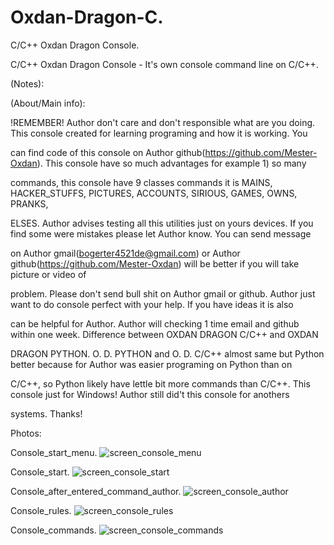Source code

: # Oxdan-Dragon-C.
C/C++ Oxdan Dragon Console.

C/C++ Oxdan Dragon Console - It's own console command line on C/C++.

(Notes):


(About/Main info):

!REMEMBER! Author don't care and don't responsible what are you doing. This console created for learning programing and how it is working. You

can find code of this console on Author github(https://github.com/Mester-Oxdan). This console have so much advantages for example 1) so many

commands, this console have 9 classes commands it is MAINS, HACKER_STUFFS, PICTURES, ACCOUNTS, SIRIOUS, GAMES, OWNS, PRANKS,

ELSES. Author advises testing all this utilities just on yours devices. If you find some were mistakes please let Author know. You can send message

on Author gmail(bogerter4521de@gmail.com) or Author github(https://github.com/Mester-Oxdan) will be better if you will take picture or video of

problem. Please don't send bull shit on Author gmail or github. Author just want to do console perfect with your help. If you have ideas it is also

can be helpful for Author. Author will checking 1 time email and github within one week. Difference between OXDAN DRAGON C/C++ and OXDAN

DRAGON PYTHON. O. D. PYTHON and O. D. C/C++ almost same but Python better because for Author was easier programing on Python than on

C/C++, so Python likely have lettle bit more commands than C/C++. This console just for Windows! Author still did't this console for anothers

systems. Thanks!

Photos:

Console_start_menu.
![screen_console_menu](https://github.com/Mester-Oxdan/Oxdan-Dragon-Python/assets/106891875/be559d94-295a-4b14-9850-af3fe231979e)

Console_start.
![screen_console_start](https://github.com/Mester-Oxdan/Oxdan-Dragon-Python/assets/106891875/522a07e0-ff73-4905-b219-419185593e8e)

Console_after_entered_command_author.
![screen_console_author](https://github.com/Mester-Oxdan/Oxdan-Dragon-Python/assets/106891875/0ef8c4ce-9da4-4c36-969d-5af24d4c0959)

Console_rules.
![screen_console_rules](https://github.com/Mester-Oxdan/Oxdan-Dragon-Python/assets/106891875/6f63f8b7-2c0a-47e3-ae17-645cc206a754)

Console_commands.
![screen_console_commands](https://github.com/Mester-Oxdan/Oxdan-Dragon-Python/assets/106891875/2d264017-bedd-4dbb-ab33-0b9a025dfd92)
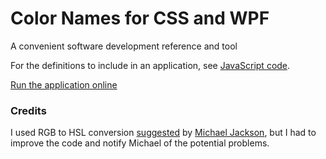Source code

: # Color Names for CSS and WPF

A convenient software development reference and tool

For the definitions to include in an application, see [JavaScript code](./code/js/names/).

[Run the application online](https://SAKryukov.GitHub.io/colors-names-js-wpf/code/js)

### Credits

I used RGB to HSL conversion [suggested](https://gist.github.com/mjackson/5311256) by [Michael Jackson](https://gist.github.com/mjackson), but I had to improve the code and notify Michael of the potential problems.
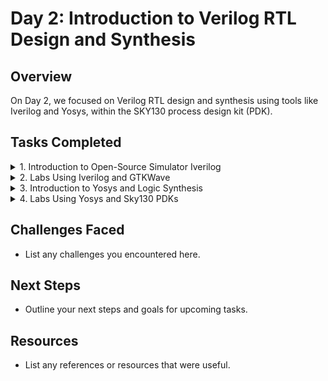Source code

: # Day 2: Introduction to Verilog RTL Design and Synthesis

## Overview
On Day 2, we focused on Verilog RTL design and synthesis using tools like Iverilog and Yosys, within the SKY130 process design kit (PDK).

## Tasks Completed

<details>
    <summary>1. Introduction to Open-Source Simulator Iverilog</summary>

   - **Key Concepts**:
     - **Simulator**: A tool used to check the design of RTL (Register Transfer Level). The tool used for this purpose is Iverilog.
     - **Design**: It refers to the Verilog code or a set of Verilog codes that implement the intended functionality to meet the required specifications.
     - **Testbench**: A setup used to apply test vectors to the design to verify its functionality.

   - **How It Works**:
     - The simulator looks for changes in the input signals.
     - If there is a change in the input, the output is evaluated.
     - If there is no change to the input, there is no change to the output.
     
   - **Design Structure**:
     - The design may have one or more primary inputs and one or more primary outputs.
     - The testbench does not have primary inputs or outputs.

   - **Iverilog Based Simulation Flow**:
     - Both the design and the testbench are given to Iverilog.
     - Iverilog generates a VCD file (Value Change Dump file), which is then provided to GTKWave for waveform visualization.
</details>

<details>
    <summary>2. Labs Using Iverilog and GTKWave</summary>

   - **Steps**:
     - Load the latch and its testbench to Iverilog, and execute the `a.out` file.
       <br><img width="1440" alt="Screenshot 2024-10-21 at 6 32 26 PM" src="https://github.com/user-attachments/assets/f5c09d2d-8663-42db-854b-53cda992bac6">
     - Load the `.vcd` file into GTKWave for waveform visualization.
       <br><img width="1440" alt="Screenshot 2024-10-21 at 6 33 35 PM" src="https://github.com/user-attachments/assets/475d843e-b965-4af9-a84b-c81a4ed22ae8">
</details>


<details>
    <summary>3. Introduction to Yosys and Logic Synthesis</summary>
    <img width="628" alt="Screenshot 2024-10-22 at 12 32 45 AM" src="https://github.com/user-attachments/assets/00fe4aa1-6fcf-4bff-bfa9-8ae8fb95b36b">
<img width="608" alt="Screenshot 2024-10-22 at 12 33 55 AM" src="https://github.com/user-attachments/assets/a9a6fba4-2481-4b85-a2be-57fc6b63c236">
<img width="641" alt="Screenshot 2024-10-22 at 12 34 25 AM" src="https://github.com/user-attachments/assets/16568d51-9d18-4975-9603-0a2e7806b85e">
<img width="467" alt="Screenshot 2024-10-22 at 12 35 34 AM" src="https://github.com/user-attachments/assets/bb294d66-7aac-4157-9c0c-42fe84e4c5f2">
<img width="446" alt="Screenshot 2024-10-22 at 12 36 13 AM" src="https://github.com/user-attachments/assets/e663c118-8f44-4813-b07a-6a218f56f347">


</details>

<details>
    <summary>4. Labs Using Yosys and Sky130 PDKs</summary>


</details>

## Challenges Faced
- List any challenges you encountered here.

## Next Steps
- Outline your next steps and goals for upcoming tasks.

## Resources
- List any references or resources that were useful.
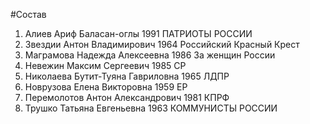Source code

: #Состав
1. Алиев Ариф Баласан-оглы 1991 ПАТРИОТЫ РОССИИ
2. Звездии Антон Владимирович 1964 Российский Красный Крест
3. Маграмова Надежда Алексеевна 1986 За женщин России
4. Невежин Максим Сергеевич 1985 СР
5. Николаева Бутит-Туяна Гавриловна 1965 ЛДПР
6. Новрузова Елена Викторовна 1959 ЕР
7. Перемолотов Антон Александрович 1981 КПРФ
8. Трушко Татьяна Евгеньевна 1963 КОММУНИСТЫ РОССИИ
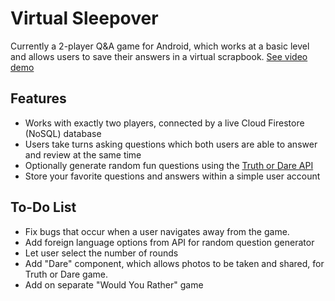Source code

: # Virtual Sleepover
Currently a 2-player Q&A game for Android, which works at a basic level and allows users to save their answers in a virtual scrapbook. [See video demo](https://www.youtube.com/watch?v=5446brsW3eA)

## Features
- Works with exactly two players, connected by a live Cloud Firestore (NoSQL) database
- Users take turns asking questions which both users are able to answer and review at the same time
- Optionally generate random fun questions using the [Truth or Dare API](https://docs.truthordarebot.xyz/api-docs)
- Store your favorite questions and answers within a simple user account

## To-Do List
- Fix bugs that occur when a user navigates away from the game.
- Add foreign language options from API for random question generator
- Let user select the number of rounds
- Add "Dare" component, which allows photos to be taken and shared, for Truth or Dare game.
- Add on separate "Would You Rather" game
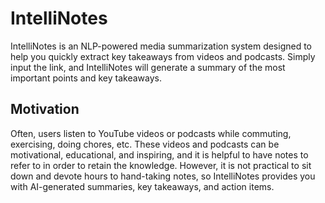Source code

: # IntelliNotes

IntelliNotes is an NLP-powered media summarization system designed to help you quickly extract key takeaways from videos and podcasts. Simply input the link, and IntelliNotes will generate a summary of the most important points and key takeaways.

## Motivation

Often, users listen to YouTube videos or podcasts while commuting, exercising, doing chores, etc. These videos and podcasts can be motivational, educational, and inspiring, and it is helpful to have notes to refer to in order to retain the knowledge. However, it is not practical to sit down and devote hours to hand-taking notes, so IntelliNotes provides you with AI-generated summaries, key takeaways, and action items.
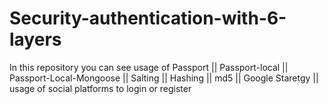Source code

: # Security-authentication-with-6-layers
In this repository you can see usage of Passport || Passport-local || Passport-Local-Mongoose || Salting || Hashing || md5 || Google Staretgy || usage of social platforms to login or register
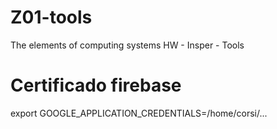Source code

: # Z01-tools
The elements of computing systems HW - Insper - Tools


# Certificado firebase
export GOOGLE_APPLICATION_CREDENTIALS=/home/corsi/...
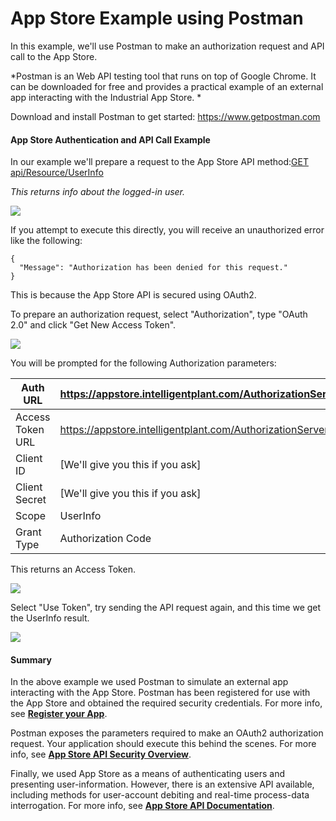 # App Store Example using Postman

In this example, we'll use Postman to make an authorization request and
API call to the App Store.

*Postman is an Web API testing tool that runs on top of Google Chrome.
It can be downloaded for free and provides a practical example of an
external app interacting with the Industrial App Store. *

Download and install Postman to get started:
<https://www.getpostman.com>

#### App Store Authentication and API Call Example

In our example we'll prepare a request to the App Store API method:[GET
api/Resource/UserInfo](https://appstore.intelligentplant.com/ApiHelp/Api/GET-api-Resource-UserInfo)

*This returns info about the logged-in user.*

![](/dev/postman01.png)

If you attempt to execute this directly, you will receive an
unauthorized error like the following:

    {
      "Message": "Authorization has been denied for this request."
    }

This is because the App Store API is secured using OAuth2.

To prepare an authorization request, select "Authorization", type "OAuth
2.0" and click "Get New Access Token".

![](/dev/postman02.png)

You will be prompted for the following Authorization parameters:

| Auth URL         | https://appstore.intelligentplant.com/AuthorizationServer/OAuth/Authorize |
| ---------------- | ------------------------------------------------------------------------- |
| Access Token URL | https://appstore.intelligentplant.com/AuthorizationServer/OAuth/Token     |
| Client ID        | \[We'll give you this if you ask\]                                        |
| Client Secret    | \[We'll give you this if you ask\]                                        |
| Scope            | UserInfo                                                                  |
| Grant Type       | Authorization Code                                                        |

This returns an Access Token.

![](/dev/postman03.png)

Select "Use Token", try sending the API request again, and this time we
get the UserInfo result.

![](/dev/postman04.png)

#### Summary

In the above example we used Postman to simulate an external app
interacting with the App Store. Postman has been registered for use with
the App Store and obtained the required security credentials. For more
info, see **[Register your App](/Dev/Register%20your%20App)**.

Postman exposes the parameters required to make an OAuth2 authorization
request. Your application should execute this behind the scenes. For
more info, see **[App Store API Security
Overview](/Dev/App%20Store%20API%20Security%20Overview)**.

Finally, we used App Store as a means of authenticating users and
presenting user-information. However, there is an extensive API
available, including methods for user-account debiting and real-time
process-data interrogation. For more info, see **[App Store API
Documentation](https://appstore.intelligentplant.com/apihelp)**.
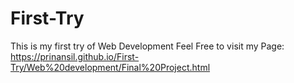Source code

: # First-Try
This is my first try of Web Development
Feel Free to visit my Page: https://prinansil.github.io/First-Try/Web%20development/Final%20Project.html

> [About this exercise] Leaving every picture aside, reproduce exactly the lines above from the one with "IntelliNotes is an" up to and including the one with "external app interacting", and no others.

> [Answer to this problem]
IntelliNotes is an NLP-powered media summarization system designed to help you quickly extract key takeaways from videos and podcasts. Simply input the link, and IntelliNotes will generate a summary of the most important points and key takeaways.

## Motivation

Often, users listen to YouTube videos or podcasts while commuting, exercising, doing chores, etc. These videos and podcasts can be motivational, educational, and inspiring, and it is helpful to have notes to refer to in order to retain the knowledge. However, it is not practical to sit down and devote hours to hand-taking notes, so IntelliNotes provides you with AI-generated summaries, key takeaways, and action items.
Source code

: # Security-authentication-with-6-layers
In this repository you can see usage of Passport || Passport-local || Passport-Local-Mongoose || Salting || Hashing || md5 || Google Staretgy || usage of social platforms to login or register
Source code

: # Z01-tools
The elements of computing systems HW - Insper - Tools


# Certificado firebase
export GOOGLE_APPLICATION_CREDENTIALS=/home/corsi/...
 # App Store Example using Postman

In this example, we'll use Postman to make an authorization request and
API call to the App Store.

*Postman is an Web API testing tool that runs on top of Google Chrome.
It can be downloaded for free and provides a practical example of an
external app interacting with the Industrial App Store. *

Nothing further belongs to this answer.